H. Moser & Cie. is a trademark of Moser Schaffhausen AG, a Swiss luxury watch manufacturer. The original H. Moser & Cie. was founded by independent watchmaker Heinrich Moser in St. Petersburg, Russia in 1828. Notable early clients of H. Moser & Cie. included Russian princes and members of the Russian Imperial Court; Vladimir Lenin also owned a Moser watch. After Moser died in 1874, the company was sold, and its business in Russia was expropriated in 1918 due to the October Revolution. 

In 1953, H. Moser & Cie. continued its business in Le Locle, Switzerland where it shifted its focus from pocket watches to wristwatches. Due to the quartz crisis, H. Moser & Cie. became a part of the Dixi Mechanique Group and the original brand name was dropped. In 2002, Moser Schaffhausen AG was founded by Dr. Jürgen Lange together with Heinrich Moser's great-grandson Roger Nicholas Balsiger, and the brand H. Moser & Cie. was formally re-launched in 2005. Since 2012, Moser Schaffhausen AG has been a subsidiary of the MELB Holding Group of the Meylan family in Switzerland.

History

Early history 
Heinrich Moser was born in Schaffhausen, Switzerland on December 12, 1805. He learned the basic watchmaking craftsmanship from his father, and continued his studies in Le Locle, Switzerland after 1824. In 1828, he founded the original H. Moser & Cie. in St. Petersburg, Russia. 
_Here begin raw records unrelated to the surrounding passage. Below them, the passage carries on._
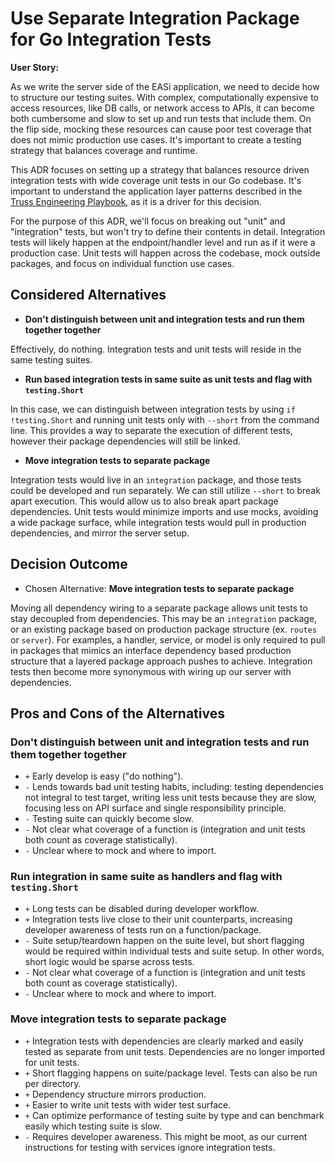 # Use Separate Integration Package for Go Integration Tests

**User Story:**

As we write the server side of the EASi application,
we need to decide how to structure our testing suites.
With complex,
computationally expensive to access resources,
like DB calls,
or network access to APIs,
it can become both cumbersome and slow
to set up and run tests that include them.
On the flip side,
mocking these resources can cause poor test coverage
that does not mimic production use cases.
It's important to create a testing strategy
that balances coverage and runtime.

This ADR focuses on setting up a strategy
that balances resource driven integration tests
with wide coverage unit tests in our Go codebase.
It's important to understand the application layer patterns
described in the [Truss Engineering Playbook](https://github.com/trussworks/Engineering-Playbook/blob/master/web/server/go.md#application-layers),
as it is a driver for this decision.

For the purpose of this ADR,
we'll focus on breaking out "unit" and "integration" tests,
but won't try to define their contents in detail.
Integration tests will likely happen at the endpoint/handler level
and run as if it were a production case.
Unit tests will happen across the codebase,
mock outside packages,
and focus on individual function use cases.

## Considered Alternatives

* **Don't distinguish between unit and integration tests
  and run them together together**

Effectively, do nothing.
Integration tests and unit tests will reside in the same testing suites.

* **Run based integration tests in same suite as unit tests and flag
  with `testing.Short`**

In this case,
we can distinguish between integration tests by using `if !testing.Short`
and running unit tests only with `--short` from the command line.
This provides a way to separate the execution of different tests,
however their package dependencies will still be linked.

* **Move integration tests to separate package**

Integration tests would live in an `integration` package,
and those tests could be developed and run separately.
We can still utilize `--short` to break apart execution.
This would allow us to also break apart package dependencies.
Unit tests would minimize imports and use mocks,
avoiding a wide package surface,
while integration tests would pull in production dependencies,
and mirror the server setup.

## Decision Outcome

* Chosen Alternative: **Move integration tests to separate package**

Moving all dependency wiring to a separate package
allows unit tests to stay decoupled from dependencies.
This may be an `integration` package,
or an existing package based on production package structure
(ex. `routes` or `server`).
For examples, a handler, service, or model
is only required to pull in packages
that mimics an interface dependency based production structure
that a layered package approach pushes to achieve.
Integration tests then become more synonymous
with wiring up our server with dependencies.

## Pros and Cons of the Alternatives

### Don't distinguish between unit and integration tests and run them together together

* `+` Early develop is easy ("do nothing").
* `-` Lends towards bad unit testing habits, including:
      testing dependencies not integral to test target,
      writing less unit tests because they are slow,
      focusing less on API surface and single responsibility principle.
* `-` Testing suite can quickly become slow.
* `-` Not clear what coverage of a function is
      (integration and unit tests both count as coverage statistically).
* `-` Unclear where to mock and where to import.

### Run integration in same suite as handlers and flag with `testing.Short`

* `+` Long tests can be disabled during developer workflow.
* `+` Integration tests live close to their unit counterparts,
      increasing developer awareness of tests run on a function/package.
* `-` Suite setup/teardown happen on the suite level,
      but short flagging would be required within individual tests and suite setup.
      In other words, short logic would be sparse across tests.
* `-` Not clear what coverage of a function is
      (integration and unit tests both count as coverage statistically).
* `-` Unclear where to mock and where to import.

### Move integration tests to separate package

* `+` Integration tests with dependencies are clearly marked
      and easily tested as separate from unit tests.
      Dependencies are no longer imported for unit tests.
* `+` Short flagging happens on suite/package level.
      Tests can also be run per directory.
* `+` Dependency structure mirrors production.
* `+` Easier to write unit tests with wider test surface.
* `+` Can optimize performance of testing suite by type
      and can benchmark easily which testing suite is slow.
* `-` Requires developer awareness.
      This might be moot,
      as our current instructions for testing with services ignore integration tests.
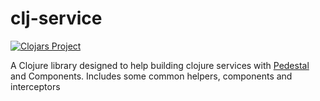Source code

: # clj-service

[![Clojars Project](https://img.shields.io/clojars/v/leoiacovini/clj-service.svg)](https://clojars.org/leoiacovini/clj-service)

A Clojure library designed to help building clojure services with [Pedestal](https://pedestal.io) and Components. 
Includes some common helpers, components and interceptors

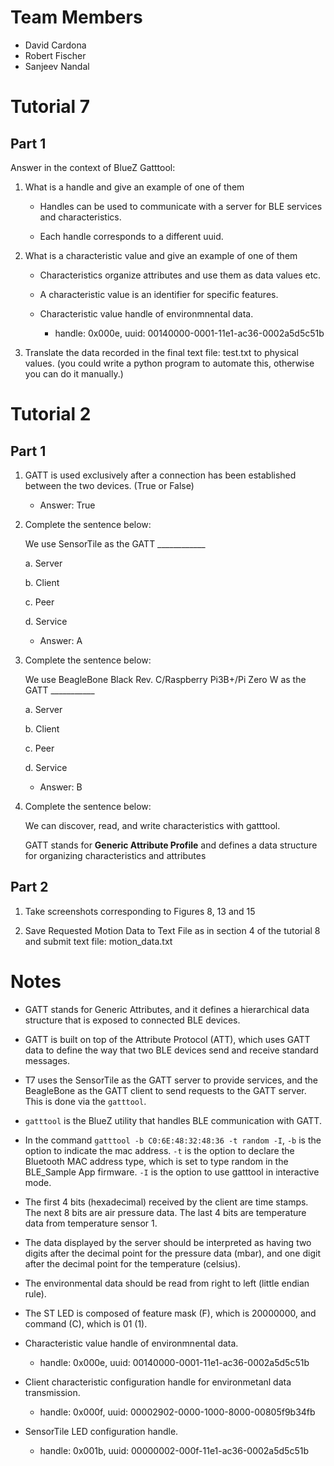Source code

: # Team Members

* David Cardona
* Robert Fischer
* Sanjeev Nandal

# Tutorial 7

## Part 1

Answer in the context of BlueZ Gatttool:

1. What is a handle and give an example of one of them

    * Handles can be used to communicate with a server for BLE services and characteristics.
    
    * Each handle corresponds to a different uuid.

2. What is a characteristic value and give an example of one of them

    * Characteristics organize attributes and use them as data values etc.
    
    * A characteristic value is an identifier for specific features.
    
    * Characteristic value handle of environmnental data.
        * handle: 0x000e, uuid: 00140000-0001-11e1-ac36-0002a5d5c51b

5. Translate the data recorded in the final text file: test.txt to physical values. (you could write a python program to automate this, otherwise you can do it manually.)


# Tutorial 2

## Part 1

1. GATT is used exclusively after a connection has been established between the two devices. (True or False)

    * Answer: True

2. Complete the sentence below:

    We use SensorTile as the GATT ____________

    a. Server

    b. Client

    c. Peer

    d. Service

    * Answer: A

3. Complete the sentence below:

    We use BeagleBone Black Rev. C/Raspberry Pi3B+/Pi Zero W as the GATT ___________

    a. Server

    b. Client

    c. Peer

    d. Service

    * Answer: B

4. Complete the sentence below:

    We can discover, read, and write characteristics with gatttool.

    GATT stands for **Generic Attribute Profile** and defines a data structure for organizing characteristics and attributes


## Part 2

1. Take screenshots corresponding to Figures 8, 13 and 15

2. Save Requested Motion Data to Text File as in section 4 of the tutorial 8 and submit  text file: motion_data.txt


# Notes

* GATT stands for Generic Attributes, and it defines a hierarchical data structure that is exposed to connected BLE devices.

* GATT is built on top of the Attribute Protocol (ATT), which uses GATT data to define the way that two BLE devices send and receive standard messages.

* T7 uses the SensorTile as the GATT server to provide services, and the BeagleBone as the GATT client to send requests to the GATT server. This is done via the `gatttool`.

* `gatttool` is the BlueZ utility that handles BLE communication with GATT.

* In the command `gatttool -b C0:6E:48:32:48:36 -t random -I`, `-b` is the option to indicate the mac address. `-t` is the option to declare the Bluetooth MAC address type, which is set to type random in the BLE_Sample App firmware. `-I` is the option to use gatttool in interactive mode.

* The first 4 bits (hexadecimal) received by the client are time stamps. The next 8 bits are air pressure data. The last 4 bits are temperature data from temperature sensor 1.

* The data displayed by the server should be interpreted as having two digits after the decimal point for the pressure data (mbar), and one digit after the decimal point for the temperature (celsius).

* The environmental data should be read from right to left (little endian rule).

* The ST LED is composed of feature mask (F), which is 20000000, and command (C), which is 01 (1).

* Characteristic value handle of environmnental data.

    * handle: 0x000e, uuid: 00140000-0001-11e1-ac36-0002a5d5c51b

* Client characteristic configuration handle for environmetanl data transmission.

    * handle: 0x000f, uuid: 00002902-0000-1000-8000-00805f9b34fb

* SensorTile LED configuration handle.

    * handle: 0x001b, uuid: 00000002-000f-11e1-ac36-0002a5d5c51b
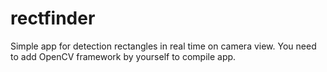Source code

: # rectfinder

Simple app for detection rectangles in real time on camera view.
You need to add OpenCV framework by yourself to compile app.
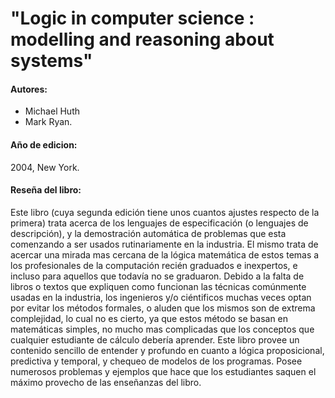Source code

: # "Logic in computer science : modelling and reasoning about systems"

#### Autores: 
  
  * Michael Huth 
  * Mark Ryan.

#### Año de edicion: 

2004, New York.

#### Reseña del libro: 

Este libro (cuya segunda edición tiene unos cuantos ajustes respecto de la primera) trata acerca de los lenguajes de especificación (o lenguajes de descripción), y la demostración automática de problemas que esta comenzando a ser usados rutinariamente en la industria. El mismo trata de acercar una mirada mas cercana de la lógica matemática de estos temas a los profesionales de la computación recién graduados e inexpertos, e incluso para aquellos que todavía no se graduaron. 
Debido a la falta de libros o textos que expliquen como funcionan las técnicas comúnmente usadas en la industria, los ingenieros y/o ciéntificos muchas veces optan por evitar los métodos formales, o aluden que los mismos son de extrema complejidad, lo cual no es cierto, ya que estos método se basan en matemáticas simples, no mucho mas complicadas que los conceptos que cualquier estudiante de cálculo debería aprender.
Este libro provee un contenido sencillo de entender y profundo en cuanto a lógica proposicional, predictiva y temporal, y chequeo de modelos de los programas. Posee numerosos problemas y ejemplos que hace que los estudiantes saquen el máximo provecho de las enseñanzas del libro. 
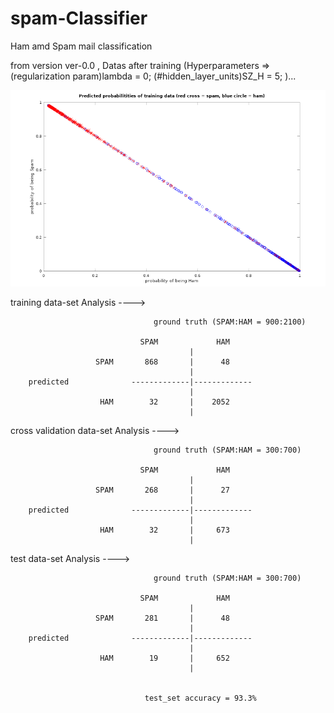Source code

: # spam-Classifier
Ham amd Spam mail classification


from version ver-0.0 , 
Datas after training (Hyperparameters => (regularization param)lambda = 0; (#hidden_layer_units)SZ_H = 5; )...

![alt text](https://github.com/shashi-cs17/spam-Classifier/blob/ver-0.0/dataAnalysis_ver-0.0.png)


training data-set Analysis ---->

                                    ground truth (SPAM:HAM = 900:2100)
                             
                                 SPAM             HAM
                                            |
                       SPAM       868       |      48    
                                            |
        predicted              -------------|-------------
                                            |
                        HAM        32       |    2052
                                            |
                                            
cross validation data-set Analysis ---->

                                    ground truth (SPAM:HAM = 300:700)
                             
                                 SPAM             HAM
                                            |
                       SPAM       268       |      27    
                                            |
        predicted              -------------|-------------
                                            |
                        HAM        32       |     673
                                            |
                                            
                                            
test data-set Analysis ---->

                                    ground truth (SPAM:HAM = 300:700)
                             
                                 SPAM             HAM
                                            |
                       SPAM       281       |      48    
                                            |
        predicted              -------------|-------------
                                            |
                        HAM        19       |     652 
                                            |      
                                            
                                            
                                  test_set accuracy = 93.3%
In 1848, Heinrich Moser returned to his hometown of Schaffhausen and established a watch factory there to supply his business. Notable clients of H. Moser & Cie. at the time included Russian princes and members of the Russian Imperial Court. In particular, Vladimir Lenin also owned a Moser watch. Heinrich Moser died on October 23, 1874, and the company was sold since none of his heirs was willing to lead the business. 

In 1953, H. Moser & Cie. continued its business in Le Locle where it produced its first wristwatches. But due to the quartz crisis, H. Moser & Cie. became a part of the Dixi Mechanique Group and the original brand name was dropped, becoming "Hy Moser & Cie".

Recent development 
In 2002, Moser Schaffhausen AG was founded by Dr. Jürgen Lange, together with Heinrich Moser's great-grandson Roger Nicholas Balsiger. In 2005, the company established a new Manufacture in Schaffhausen, Switzerland, and H. Moser & Cie. was formally re-launched as a trademark of the company. 

Since 2012, H. Moser & Cie. has been owned by the MELB Holding Group of the Meylan family in Switzerland. As of 2022, H. Moser & Cie. produces over 2,000 watches a year and employs close to 100 staff members.

Watch manufacturing 

H. Moser & Cie. manufactures its own watch components. It launched the first three watches in 2005 after the brand was revived. 

In 2006, the Perpetual Calendar from H. Moser & Cie. won the Geneva Watchmaking Grand Prix.

At Baselworld 2007, H. Moser & Cie. introduced the Straumann Hairspring. The hairspring was developed jointly with H. Moser & Cie.'s associate company Precision Engineering AG in Schaffhausen. It contains a formula updated from Nivarox, an alloy composition originally invented by Dr. h.c. Reinhard Straumann in 1931.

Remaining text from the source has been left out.